(Collected data)
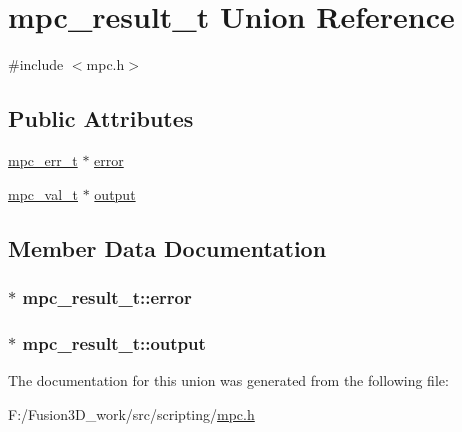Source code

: \hypertarget{unionmpc__result__t}{}\section{mpc\+\_\+result\+\_\+t Union Reference}
\label{unionmpc__result__t}


{\ttfamily \#include $<$mpc.\+h$>$}

\subsection*{Public Attributes}
\begin{DoxyCompactItemize}
\item 
\hyperlink{structmpc__err__t}{mpc\+\_\+err\+\_\+t} $\ast$ \hyperlink{unionmpc__result__t_a754b4d29750f22ba378e9cbd88ac4935}{error}
\item 
\hyperlink{mpc_8h_ab6f4ea95eba71091ab18bce2a29a36e8}{mpc\+\_\+val\+\_\+t} $\ast$ \hyperlink{unionmpc__result__t_ab0cbd12be2f7de04fae2b9e1bdc4a75f}{output}
\end{DoxyCompactItemize}


\subsection{Member Data Documentation}
\hypertarget{unionmpc__result__t_a754b4d29750f22ba378e9cbd88ac4935}{}
\subsubsection[{error}]{$\ast$ mpc\+\_\+result\+\_\+t\+::error}\label{unionmpc__result__t_a754b4d29750f22ba378e9cbd88ac4935}
\hypertarget{unionmpc__result__t_ab0cbd12be2f7de04fae2b9e1bdc4a75f}{}
\subsubsection[{output}]{$\ast$ mpc\+\_\+result\+\_\+t\+::output}\label{unionmpc__result__t_ab0cbd12be2f7de04fae2b9e1bdc4a75f}


The documentation for this union was generated from the following file\+:\begin{DoxyCompactItemize}
\item 
F\+:/\+Fusion3\+D\+\_\+work/src/scripting/\hyperlink{mpc_8h}{mpc.\+h}\end{DoxyCompactItemize}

» **Task brief**
Within the data above, determine the number of lines that contain the word "begin"; write only that number.

» **Response box**
2